* **PROBLEM DESCRIPTION**:
The lines to copy are those in the listing below that contain the word "每天打开滴答清单".

* **DATA SHOWN**:
════
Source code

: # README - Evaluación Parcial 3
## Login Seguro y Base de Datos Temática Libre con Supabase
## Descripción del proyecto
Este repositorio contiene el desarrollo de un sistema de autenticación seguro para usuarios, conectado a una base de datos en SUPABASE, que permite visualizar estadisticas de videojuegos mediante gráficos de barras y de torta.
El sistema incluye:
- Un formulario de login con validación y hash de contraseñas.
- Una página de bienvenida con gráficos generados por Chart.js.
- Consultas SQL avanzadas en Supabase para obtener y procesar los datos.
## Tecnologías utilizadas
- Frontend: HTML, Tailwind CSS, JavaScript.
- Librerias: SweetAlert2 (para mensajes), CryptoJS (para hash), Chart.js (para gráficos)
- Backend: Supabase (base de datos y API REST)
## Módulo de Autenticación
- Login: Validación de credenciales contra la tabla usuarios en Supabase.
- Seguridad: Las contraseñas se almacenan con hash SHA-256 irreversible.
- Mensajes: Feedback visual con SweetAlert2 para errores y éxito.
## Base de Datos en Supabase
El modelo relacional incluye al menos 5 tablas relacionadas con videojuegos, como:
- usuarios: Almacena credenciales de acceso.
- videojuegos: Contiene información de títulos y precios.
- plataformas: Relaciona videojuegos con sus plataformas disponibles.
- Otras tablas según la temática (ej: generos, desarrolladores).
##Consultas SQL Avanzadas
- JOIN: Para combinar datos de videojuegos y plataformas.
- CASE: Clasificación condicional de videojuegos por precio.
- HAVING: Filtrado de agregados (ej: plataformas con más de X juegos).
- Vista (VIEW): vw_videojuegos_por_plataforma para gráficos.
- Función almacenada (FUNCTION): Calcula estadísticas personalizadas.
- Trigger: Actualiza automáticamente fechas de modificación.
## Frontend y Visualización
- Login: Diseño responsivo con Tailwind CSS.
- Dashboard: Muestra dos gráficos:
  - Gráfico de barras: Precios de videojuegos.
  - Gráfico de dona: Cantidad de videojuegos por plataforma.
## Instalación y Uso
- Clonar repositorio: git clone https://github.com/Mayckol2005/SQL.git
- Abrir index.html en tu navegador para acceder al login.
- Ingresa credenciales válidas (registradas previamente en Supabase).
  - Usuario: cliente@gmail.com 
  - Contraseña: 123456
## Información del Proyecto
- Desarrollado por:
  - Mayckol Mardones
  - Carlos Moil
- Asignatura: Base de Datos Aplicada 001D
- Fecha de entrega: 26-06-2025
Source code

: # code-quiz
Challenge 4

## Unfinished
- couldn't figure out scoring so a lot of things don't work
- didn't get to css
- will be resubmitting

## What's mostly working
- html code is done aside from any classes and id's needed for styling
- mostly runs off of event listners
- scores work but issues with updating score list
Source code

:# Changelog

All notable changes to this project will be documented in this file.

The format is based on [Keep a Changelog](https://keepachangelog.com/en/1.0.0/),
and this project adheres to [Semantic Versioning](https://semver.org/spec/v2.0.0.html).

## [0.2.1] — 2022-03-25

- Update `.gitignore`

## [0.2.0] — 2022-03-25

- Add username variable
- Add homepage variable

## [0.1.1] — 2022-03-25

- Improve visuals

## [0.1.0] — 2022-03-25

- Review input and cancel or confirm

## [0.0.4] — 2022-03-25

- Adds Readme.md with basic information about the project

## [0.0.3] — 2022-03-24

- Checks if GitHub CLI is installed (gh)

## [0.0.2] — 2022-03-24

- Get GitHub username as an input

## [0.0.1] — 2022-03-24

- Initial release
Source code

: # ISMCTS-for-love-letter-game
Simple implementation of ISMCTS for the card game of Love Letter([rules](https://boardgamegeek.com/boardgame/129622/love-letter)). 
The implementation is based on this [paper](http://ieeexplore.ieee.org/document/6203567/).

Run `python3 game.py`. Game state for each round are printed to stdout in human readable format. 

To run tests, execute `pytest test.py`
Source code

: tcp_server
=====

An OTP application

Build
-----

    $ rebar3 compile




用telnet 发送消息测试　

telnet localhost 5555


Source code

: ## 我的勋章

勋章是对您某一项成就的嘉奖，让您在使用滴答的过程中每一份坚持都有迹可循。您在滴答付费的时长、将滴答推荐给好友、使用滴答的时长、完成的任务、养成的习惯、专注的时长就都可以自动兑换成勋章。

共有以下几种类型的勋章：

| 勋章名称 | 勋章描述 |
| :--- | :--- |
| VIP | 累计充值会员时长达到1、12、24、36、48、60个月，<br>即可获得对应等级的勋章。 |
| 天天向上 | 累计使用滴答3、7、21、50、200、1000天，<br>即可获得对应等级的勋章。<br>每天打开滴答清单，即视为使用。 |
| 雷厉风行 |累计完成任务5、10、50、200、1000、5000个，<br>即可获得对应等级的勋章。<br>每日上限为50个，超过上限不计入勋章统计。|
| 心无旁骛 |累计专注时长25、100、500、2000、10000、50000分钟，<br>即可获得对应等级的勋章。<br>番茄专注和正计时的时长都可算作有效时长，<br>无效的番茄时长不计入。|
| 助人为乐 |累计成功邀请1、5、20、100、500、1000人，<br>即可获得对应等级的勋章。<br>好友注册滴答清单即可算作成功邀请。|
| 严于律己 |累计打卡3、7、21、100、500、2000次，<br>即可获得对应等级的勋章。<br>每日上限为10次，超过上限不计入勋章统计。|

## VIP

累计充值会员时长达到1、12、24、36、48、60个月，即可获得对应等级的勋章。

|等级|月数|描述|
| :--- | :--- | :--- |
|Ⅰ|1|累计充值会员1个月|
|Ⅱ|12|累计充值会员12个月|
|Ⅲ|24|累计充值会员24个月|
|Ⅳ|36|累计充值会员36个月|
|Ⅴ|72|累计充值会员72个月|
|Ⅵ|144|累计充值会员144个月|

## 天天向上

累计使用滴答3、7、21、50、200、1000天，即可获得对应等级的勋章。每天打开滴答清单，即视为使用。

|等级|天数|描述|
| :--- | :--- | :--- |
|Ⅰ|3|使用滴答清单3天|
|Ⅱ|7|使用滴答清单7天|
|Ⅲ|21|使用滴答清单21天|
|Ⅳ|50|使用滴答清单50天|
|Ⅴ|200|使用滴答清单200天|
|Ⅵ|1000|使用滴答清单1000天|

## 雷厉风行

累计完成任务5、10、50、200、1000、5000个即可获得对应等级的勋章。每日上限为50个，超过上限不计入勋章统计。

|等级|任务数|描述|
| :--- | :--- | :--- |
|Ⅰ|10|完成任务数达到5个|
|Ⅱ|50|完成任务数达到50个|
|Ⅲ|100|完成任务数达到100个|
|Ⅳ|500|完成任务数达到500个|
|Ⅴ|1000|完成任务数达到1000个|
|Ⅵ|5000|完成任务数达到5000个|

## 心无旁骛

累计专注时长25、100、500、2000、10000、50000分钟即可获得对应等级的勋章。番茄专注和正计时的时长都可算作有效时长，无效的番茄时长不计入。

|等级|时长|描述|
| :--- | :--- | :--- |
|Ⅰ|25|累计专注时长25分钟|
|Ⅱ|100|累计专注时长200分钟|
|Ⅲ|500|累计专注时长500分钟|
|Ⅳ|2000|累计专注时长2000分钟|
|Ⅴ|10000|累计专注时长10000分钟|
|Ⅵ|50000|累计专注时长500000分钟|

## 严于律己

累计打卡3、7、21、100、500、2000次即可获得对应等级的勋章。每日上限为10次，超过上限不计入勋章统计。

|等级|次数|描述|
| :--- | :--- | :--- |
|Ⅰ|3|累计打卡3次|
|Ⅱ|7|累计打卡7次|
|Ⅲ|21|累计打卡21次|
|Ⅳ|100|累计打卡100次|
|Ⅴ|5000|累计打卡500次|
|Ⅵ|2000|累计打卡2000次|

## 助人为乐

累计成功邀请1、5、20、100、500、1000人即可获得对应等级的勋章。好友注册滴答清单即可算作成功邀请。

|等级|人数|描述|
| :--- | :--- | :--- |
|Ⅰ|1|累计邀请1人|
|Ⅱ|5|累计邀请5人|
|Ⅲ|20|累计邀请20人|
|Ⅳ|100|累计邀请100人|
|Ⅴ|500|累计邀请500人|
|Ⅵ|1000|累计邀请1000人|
════
* **EXERCISE RESULT**:
| 天天向上 | 累计使用滴答3、7、21、50、200、1000天，<br>即可获得对应等级的勋章。<br>每天打开滴答清单，即视为使用。 |
累计使用滴答3、7、21、50、200、1000天，即可获得对应等级的勋章。每天打开滴答清单，即视为使用。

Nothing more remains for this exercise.